Even if we did not appreciate it at the time, those were truly the glorious days of Nigerian football. For four years before the African Cup of Nations the Eagles trained and travelled to all corners of the world. It all started in 1976 shortly before the African Cup of Nations in Ethiopia. From Ethiopia 1976 to Lagos 1980, the Green Eagles, as the national team of Nigeria was called at that time, visited several countries in Africa. Europe, North and South America and Asia competing, training or playing friendly matches as part of the 1976 African  Cup of Nations, the Olympic Games of 1976, the All-Africa Games in Algeria and the Cup of Nations of Ghana of 1978, and the African Cup of Nations of 1980. The Green Eagles traversed the world.

Nigeria's AFCON Stories Episode 4 - NIGERIA 1980 By Segun Odegbami 1


The summer of 1976 was significant for several reasons. It was the peak of the heat wave that swept through most of Western Europe. It was also the time when Swedish tennis player, Bjorn Borg, was winning the first of his record Wimbledon titles in England. At the same time the Green Eagles were  in camp in Hennef, West Germany, in one of the best camping sites in Europe, a school for Football where several Nigerian coaches were trained at the time. From Hennef the team toured several cities in Germany, Bulgaria, Yugoslavia and so on playing mostly against local clubsides.  The only national team that accepted to condescend and play an African national team was Bulgaria. Yet they only managed to beat the Eagles by two goals to one in spite of the Eagles’ glaring inferiority complex. African teams were generally regarded by European national teams as not deserving of a friendly game. They were not good enough to play against them.


The Eagles then went on to Canada and played two friendly international matches on the eve of the 1976 Olympic Games.
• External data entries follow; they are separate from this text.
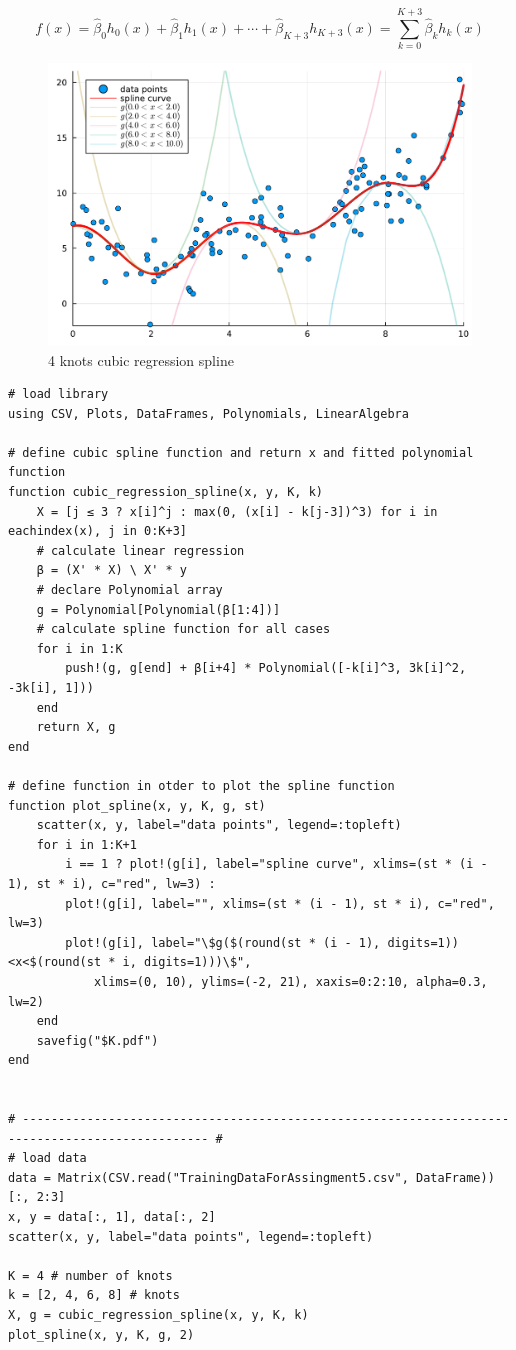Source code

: \documentclass[dvipdfmx]{ujarticle}
\begin{document}
\begin{equation}
f(x)=\hat\beta_{0} h_{0}(x)+\hat\beta_{1} h_{1}(x)+\cdots+\hat\beta_{K+3} h_{K+3}(x)=\sum_{k=0}^{K+3} \hat\beta_{k} h_{k}(x)
\end{equation}

\begin{figure}[htbp]
    \centering
    \includegraphics[width=.7\textwidth]{Result/4.pdf}
    \caption{4 knots cubic regression spline}
\end{figure}

\small{
\begin{screen}
\begin{verbatim}
# load library
using CSV, Plots, DataFrames, Polynomials, LinearAlgebra

# define cubic spline function and return x and fitted polynomial function
function cubic_regression_spline(x, y, K, k)
    X = [j ≤ 3 ? x[i]^j : max(0, (x[i] - k[j-3])^3) for i in eachindex(x), j in 0:K+3]
    # calculate linear regression
    β = (X' * X) \ X' * y
    # declare Polynomial array
    g = Polynomial[Polynomial(β[1:4])]
    # calculate spline function for all cases
    for i in 1:K
        push!(g, g[end] + β[i+4] * Polynomial([-k[i]^3, 3k[i]^2, -3k[i], 1]))
    end
    return X, g
end

# define function in otder to plot the spline function
function plot_spline(x, y, K, g, st)
    scatter(x, y, label="data points", legend=:topleft)
    for i in 1:K+1
        i == 1 ? plot!(g[i], label="spline curve", xlims=(st * (i - 1), st * i), c="red", lw=3) :
        plot!(g[i], label="", xlims=(st * (i - 1), st * i), c="red", lw=3)
        plot!(g[i], label="\$g($(round(st * (i - 1), digits=1))<x<$(round(st * i, digits=1)))\$",
            xlims=(0, 10), ylims=(-2, 21), xaxis=0:2:10, alpha=0.3, lw=2)
    end
    savefig("$K.pdf")
end


# ------------------------------------------------------------------------------------------------ #
# load data
data = Matrix(CSV.read("TrainingDataForAssingment5.csv", DataFrame))[:, 2:3]
x, y = data[:, 1], data[:, 2]
scatter(x, y, label="data points", legend=:topleft)

K = 4 # number of knots
k = [2, 4, 6, 8] # knots
X, g = cubic_regression_spline(x, y, K, k)
plot_spline(x, y, K, g, 2)

\end{verbatim}
\end{screen}}\normalsize
\end{document}
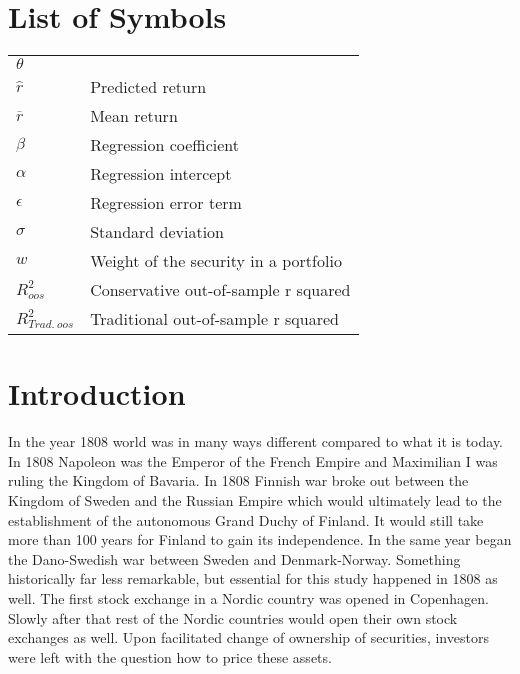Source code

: \documentclass[12pt]{article}
\begin{document}
\section*{List of Symbols}
\begin{tabular}{l l}
$\theta$ & \\
$\hat{r}$ & Predicted return\\
$\overline{r}$ & Mean return\\
$\beta$ & Regression coefficient \\
$\alpha$ & Regression intercept\\
$\epsilon$ & Regression error term\\
$\sigma$ & Standard deviation\\
$w$ & Weight of the security in a portfolio\\
$R^2_{oos}$ & Conservative out-of-sample r squared \\
$R^2_{Trad. \ oos}$ & Traditional out-of-sample r squared \\
\end{tabular}

\newpage

\section{Introduction} \label{Introduction}
In the year 1808 world was in many ways different compared to what it is today. In 1808 Napoleon was the Emperor of the French Empire and Maximilian I was ruling the Kingdom of Bavaria. In 1808 Finnish war broke out between the Kingdom of Sweden and the Russian Empire which would ultimately lead to the establishment of the autonomous Grand Duchy of Finland. It would still take more than 100 years for Finland to gain its independence. In the same year began the Dano-Swedish war between Sweden and Denmark-Norway. Something historically far less remarkable, but essential for this study happened in 1808 as well. The first stock exchange in a Nordic country was opened in Copenhagen\footnotemark. Slowly after that rest of the Nordic countries would open their own stock exchanges as well. Upon facilitated change of ownership of securities, investors were left with the question how to price these assets. \par

\end{document}
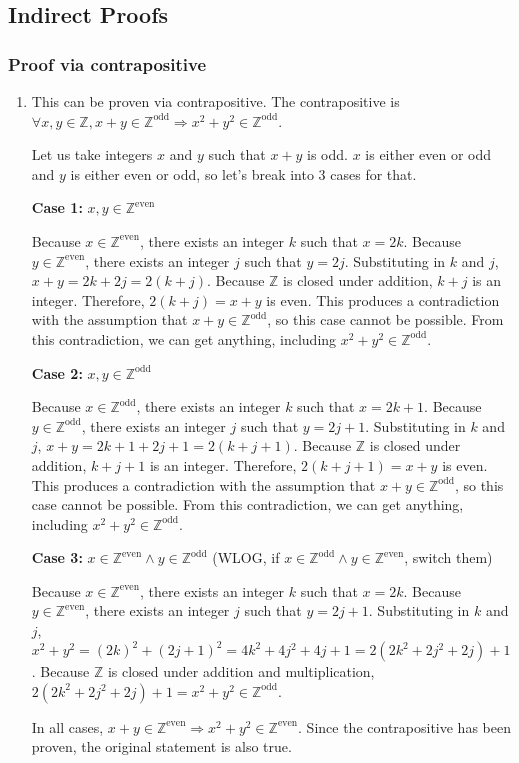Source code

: \documentclass[12pt, leqno]{article}
\newcommand{\Z}{\mathbb{Z}}
\newcommand{\evens}{\mathbb{Z}^{\mathrm{even}}}
\newcommand{\odds}{\mathbb{Z}^{\mathrm{odd}}}
\begin{document}
\subsection{Indirect Proofs}

\subsubsection{Proof via contrapositive}

\begin{enumerate}
    \item This can be proven via contrapositive. The contrapositive is $\forall x, y \in \Z, x + y \in \Z^{\mathrm{odd}} \Rightarrow x^2 + y^2 \in \Z^{\mathrm{odd}}$.
    
    Let us take integers $x$ and $y$ such that $x + y$ is odd. $x$ is either even or odd and $y$ is either even or odd, so let's break into 3 cases for that.
    
    \textbf{Case 1:} $x, y \in \evens$
    
    Because $x \in \evens$, there exists an integer $k$ such that $x = 2k$. Because $y \in \evens$, there exists an integer $j$ such that $y = 2j$. Substituting in $k$ and $j$, $x + y = 2k + 2j = 2(k + j)$. Because $\Z$ is closed under addition, $k + j$ is an integer. Therefore, $2(k + j) = x + y$ is even. This produces a contradiction with the assumption that $x + y \in \odds$, so this case cannot be possible. From this contradiction, we can get anything, including $x^2 + y^2 \in \odds$.

    \textbf{Case 2:} $x, y \in \odds$
    
    Because $x \in \odds$, there exists an integer $k$ such that $x = 2k + 1$. Because $y \in \odds$, there exists an integer $j$ such that $y = 2j + 1$. Substituting in $k$ and $j$, $x + y = 2k + 1 + 2j + 1 = 2(k + j + 1)$. Because $\Z$ is closed under addition, $k + j + 1$ is an integer. Therefore, $2(k + j + 1) = x + y$ is even. This produces a contradiction with the assumption that $x + y \in \odds$, so this case cannot be possible. From this contradiction, we can get anything, including $x^2 + y^2 \in \odds$.
    
    \textbf{Case 3:} $x \in \evens \land y \in \odds$ (WLOG, if $x \in \odds \land y \in \evens$, switch them)
    
    Because $x \in \evens$, there exists an integer $k$ such that $x = 2k$. Because $y \in \evens$, there exists an integer $j$ such that $y = 2j + 1$. Substituting in $k$ and $j$, $x^2 + y^2 = (2k)^2 + (2j + 1)^2 = 4k^2 + 4j^2 + 4j + 1 = 2(2k^2 + 2j^2 + 2j) + 1$. Because $\Z$ is closed under addition and multiplication, $2(2k^2 + 2j^2 + 2j) + 1 = x^2 + y^2 \in \odds$.
    
    In all cases, $x + y \in \evens \Rightarrow x^2 + y^2 \in \evens$. Since the contrapositive has been proven, the original statement is also true.
\end{enumerate}
\end{document}
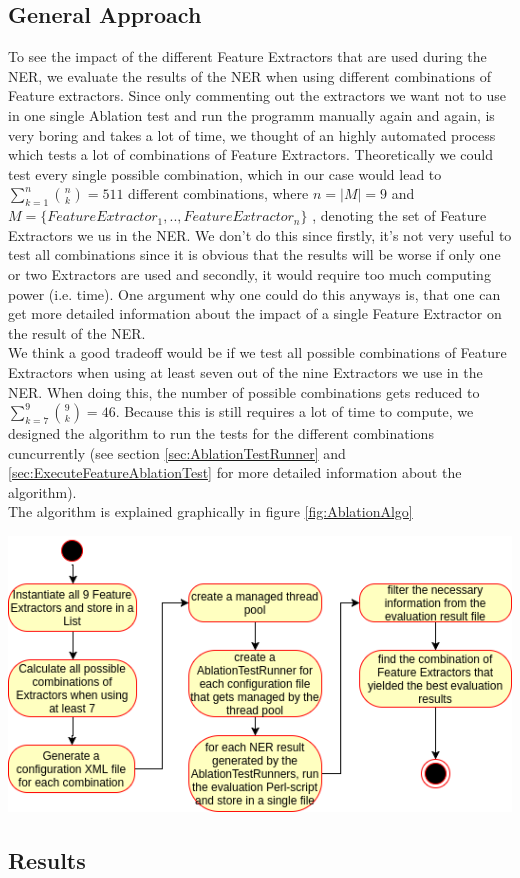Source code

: \documentclass[11pt, english]{article}
\begin{document}
\subsection{General Approach}
\label{sec:AblationApproach}
To see the impact of the different Feature Extractors that are used during the NER, we evaluate the results of the NER when using different combinations of Feature extractors. Since only commenting out the extractors we want not to use in one single Ablation test and run the programm manually again and again, is very boring and takes a lot of time, we thought of an highly automated process which tests a lot of combinations of Feature Extractors. Theoretically we could test every single possible combination, which in our case would lead to $\sum_{k=1}^{n}\binom{n}{k} = 511$ different combinations, where $n = \left | M \right | = 9$ and $M = \{ FeatureExtractor_1, ..,  FeatureExtractor_n \}$ , denoting the set of Feature Extractors we us in the NER. We don't do this since firstly, it's not very useful to test all combinations since it is obvious that the results will be worse if only one or two Extractors are used and secondly, it would require too much computing power (i.e. time). One argument why one could do this anyways is, that one can get more detailed information about the impact of a single Feature Extractor on the result of the NER.\\
We think a good tradeoff would be if we test all possible combinations of Feature Extractors when using at least seven out of the nine Extractors we use in the NER. When doing this, the number of possible combinations gets reduced to $\sum_{k=7}^{9}\binom{9}{k} = 46$. Because this is still requires a lot of time to compute, we designed the algorithm to run the tests for the different combinations cuncurrently (see section \ref{sec:AblationTestRunner} and \ref{sec:ExecuteFeatureAblationTest} for more detailed information about the algorithm).\\
The algorithm is explained graphically in figure \ref{fig:AblationAlgo}

\includegraphics[scale=0.75]{gfx/ablationAlgo.png}
\label{fig:AblationAlgo}


\subsection{Results}
\end{document}
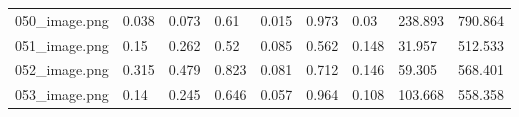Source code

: \documentclass[runningheads]{llncs}
\begin{document}
\begin{table}[h!]
\begin{tabular}{|p{2.5cm}|p{1.0cm}|p{1.0cm}|p{1.0cm}|p{1.0cm}|p{1.0cm}|p{1.0cm}|p{1.0cm}|p{1.0cm}|}
050\_image.png & 0.038 & 0.073 & 0.61 & 0.015 & 0.973 & 0.03 & 238.893 & 790.864 \\
051\_image.png & 0.15 & 0.262 & 0.52 & 0.085 & 0.562 & 0.148 & 31.957 & 512.533 \\
052\_image.png & 0.315 & 0.479 & 0.823 & 0.081 & 0.712 & 0.146 & 59.305 & 568.401 \\
053\_image.png & 0.14 & 0.245 & 0.646 & 0.057 & 0.964 & 0.108 & 103.668 & 558.358 \\

\end{tabular}
\end{table}
\end{document}
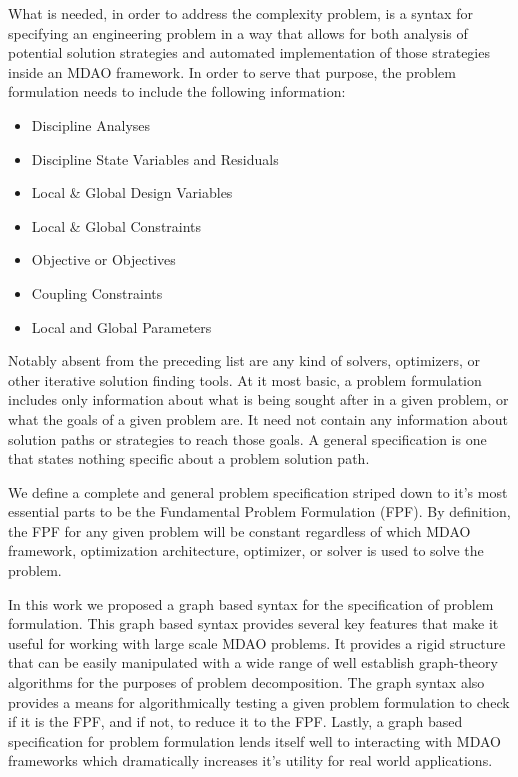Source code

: \documentclass[]{aiaa-tc} %
\begin{document}
    What is needed, in order to address the complexity problem, is a syntax for specifying an engineering problem 
    in a way that allows for both analysis of potential solution strategies and automated implementation of those strategies 
    inside an MDAO framework. In order to serve that purpose, the problem formulation needs to include the following information: 
    \begin{itemize}
       \item Discipline Analyses 
       \item Discipline State Variables and Residuals
       \item Local \& Global Design Variables
       \item Local \& Global Constraints
       \item Objective or Objectives
       \item Coupling Constraints
       \item Local and Global Parameters
    \end{itemize}
    Notably absent from the preceding list are any kind of solvers, optimizers, or other iterative solution finding tools. 
    At it most basic, a problem formulation includes only information about what is being sought after in a given problem, or what the
    goals of a given problem are. It need not contain any information about solution paths or strategies to reach those goals. 
    A general specification is one that states nothing specific about a problem solution path. 

    We define a complete and general problem specification striped down to it's most essential parts to be the 
    Fundamental Problem Formulation (FPF). By definition, the FPF for any given problem will be constant regardless 
    of which MDAO framework, optimization architecture, optimizer, or solver is used to solve the problem.

    In this work we proposed a graph based syntax for the specification of problem formulation. This graph based syntax provides several key
    features that make it useful for working with large scale MDAO problems. It provides a rigid structure that can be easily manipulated 
    with a wide range of well establish graph-theory algorithms for the purposes of problem decomposition. The graph syntax also 
    provides a means for algorithmically testing a given problem formulation to check if it is the FPF, and if not, to reduce it to the FPF. 
    Lastly, a graph based specification for problem formulation lends itself well to interacting with MDAO frameworks which dramatically 
    increases it's utility for real world applications. 
\end{document}
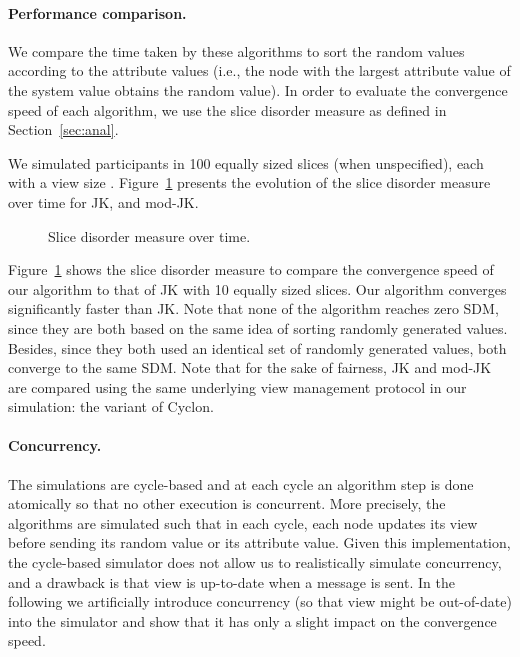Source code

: \documentclass[times,10pt,twocolumn]{article}
\begin{document}
\paragraph{Performance comparison.}

We compare the time taken by these algorithms 
to sort the random values according to the attribute values (i.e., the node with 
the  largest attribute value of the system value obtains the  random value).
In order to evaluate the convergence speed of each algorithm, we use the slice
disorder measure as defined in Section~\ref{sec:anal}.

We simulated  participants in 100 equally sized slices (when unspecified), each with 
a view size .  
Figure~\ref{fig:convergence1} presents the evolution of
the slice disorder measure over time for JK, and mod-JK.



\begin{figure}[t]
  \begin{center}
    \label{fig:convergence1}
    \caption{Slice disorder measure over time.}
  \end{center}
\end{figure}  




Figure~\ref{fig:convergence1} shows the slice disorder measure to compare
the convergence speed of our algorithm to that of JK with 10 equally sized slices.
Our algorithm converges significantly faster than JK.
Note that none of the algorithm reaches zero SDM, since they are both based on
the same idea of sorting randomly generated values.
Besides, since they both used an identical set of randomly generated values,
both converge to the same SDM. Note that for the sake of fairness, JK and mod-JK 
are compared using the same underlying view management protocol in our 
simulation: the variant of Cyclon.

\paragraph{Concurrency.}

The simulations are cycle-based and at each cycle an 
algorithm step is done atomically so that no other execution is concurrent.
More precisely, the algorithms are simulated such that in each cycle, each node updates its view 
before sending its random value or its attribute value.  Given this implementation, the 
cycle-based simulator does not allow us to realistically simulate concurrency, and a
drawback is that view is up-to-date when a message is sent.  In the following 
we artificially introduce concurrency (so that view might be out-of-date) into the 
simulator and show that it has only a slight impact on the convergence speed.
\end{document}
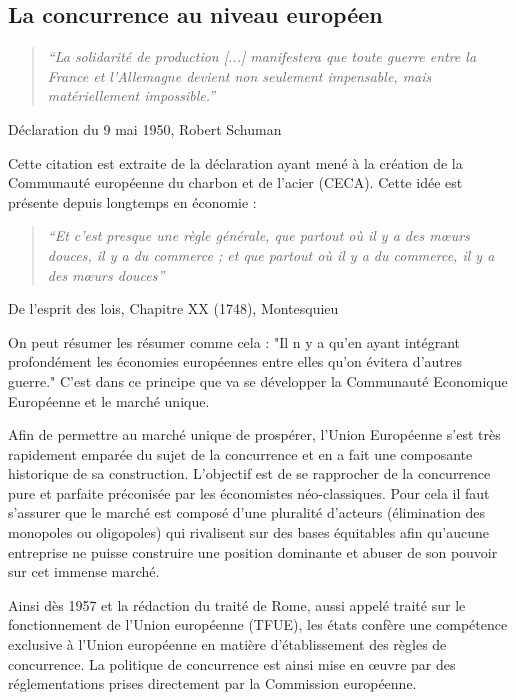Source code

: \subsection{La concurrence au niveau européen}


\begin{quote}
\begin{center}
\textit{``La solidarité de production [...] manifestera que toute guerre entre la France et l'Allemagne devient non seulement impensable, mais matériellement impossible.''}
\end{center}
\end{quote} \hfill Déclaration du 9 mai 1950, Robert Schuman

Cette citation est extraite de la déclaration ayant mené à la création de la Communauté européenne du charbon et de l'acier (CECA). Cette idée est présente depuis longtemps en économie :

\begin{quote}
\begin{center}
\textit{``Et c’est presque une règle générale, que partout où il y a des mœurs douces, il y a du commerce ; et que partout où il y a du commerce, il y a des mœurs douces''}
\end{center}
\end{quote} \hfill De l’esprit des lois, Chapitre XX (1748), Montesquieu

On peut résumer les résumer comme cela : "Il n y a qu'en ayant intégrant profondément les économies européennes entre elles qu'on évitera d'autres guerre." C'est dans ce principe que va se développer la Communauté Economique Européenne et le marché unique. 

Afin de permettre au marché unique de prospérer, l'Union Européenne s'est très rapidement emparée du sujet de la concurrence et en a fait une composante historique de sa construction. L'objectif est de se rapprocher de la concurrence pure et parfaite préconisée par les économistes néo-classiques. Pour cela il faut s'assurer que le marché est composé d’une pluralité d’acteurs (élimination des monopoles ou oligopoles) qui rivalisent sur des bases équitables afin qu'aucune entreprise ne puisse construire une position dominante et abuser de son pouvoir sur cet immense marché.

Ainsi dès 1957 et la rédaction du traité de Rome, aussi appelé traité sur le fonctionnement de l'Union européenne (TFUE), les états  confère une compétence exclusive à l’Union européenne en matière d’établissement des règles de concurrence. La politique de concurrence est ainsi mise en œuvre par des réglementations prises directement par la Commission européenne.



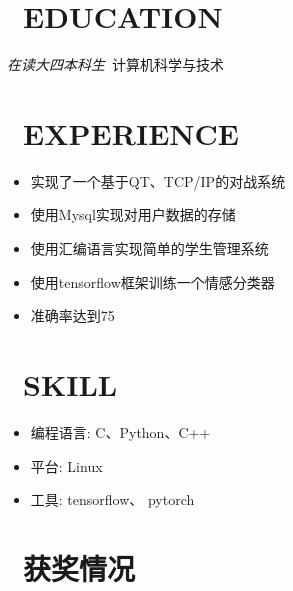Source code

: \documentclass{resume}
\begin{document}


 
\section{\faGraduationCap\  EDUCATION}
\textit{在读大四本科生}\ 计算机科学与技术

\section{\faUsers\ EXPERIENCE}
\role{C++, QT}{学校大作业}
\begin{itemize}
  \item 实现了一个基于QT、TCP/IP的对战系统
  \item 使用Mysql实现对用户数据的存储
\end{itemize}

\begin{itemize}
  \item 使用汇编语言实现简单的学生管理系统
\end{itemize}

\begin{itemize}
  \item 使用tensorflow框架训练一个情感分类器
  \item 准确率达到75%
\end{itemize}



\section{\faCogs\ SKILL}
\begin{itemize}[parsep=0.5ex]
  \item 编程语言: C、Python、C++
  \item 平台: Linux
  \item 工具: tensorflow、 pytorch
\end{itemize}

\section{\faHeartO\ 获奖情况}

%
%
\end{document}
The second match was against Canada, eventual quarter-finalists. The Eagles won easily. It was a big psychological boost for the team even if Canada were not a major footballing country. That they were a national team playing also in the Olympic mean a lot to the Eagles.

With confidence now soaring, the Eagles were prepared to meet the Brazilian Olympic team in their last arranged friendly before the Games. At the last minute the match was called off by the Brazilians, and Nigeria led an African boycott of the Games. We all still believe the Brazilians became afraid after they saw how the Eagles taught Canada lessons on how to play aggressive attacking football. The team, loaded to the hilt with brilliant individual forwards, had Thompson Usiyen, Haruna Ilerika, Kunle Awesu, Muda Lawal, Baba Otu Mohammed and yours truly in rampaging form.


As compensation to the players for missing out on the Olympics the Federal Government ‘shipped’ the Eagles to China for a three-week friendly tour. China was a bleak place to visit at the time. It was a continent shut out from the rest of the world. It was a grueling trip that lasted 29 hours of actual flying time in a 707 Ethiopia Airline aircraft that made so much noise my ears were blocked for almost a day after we finally landed. Let me state straightaway that the China that we visited in 1976 is civilizations away from the new China that we see presently on television. The transformation is total. I can’t even relate them. How China has moved from what we saw then to what it is now totally beats my imagination. In comparison, Nigeria has moved in the opposite direction. Sorry for the digression.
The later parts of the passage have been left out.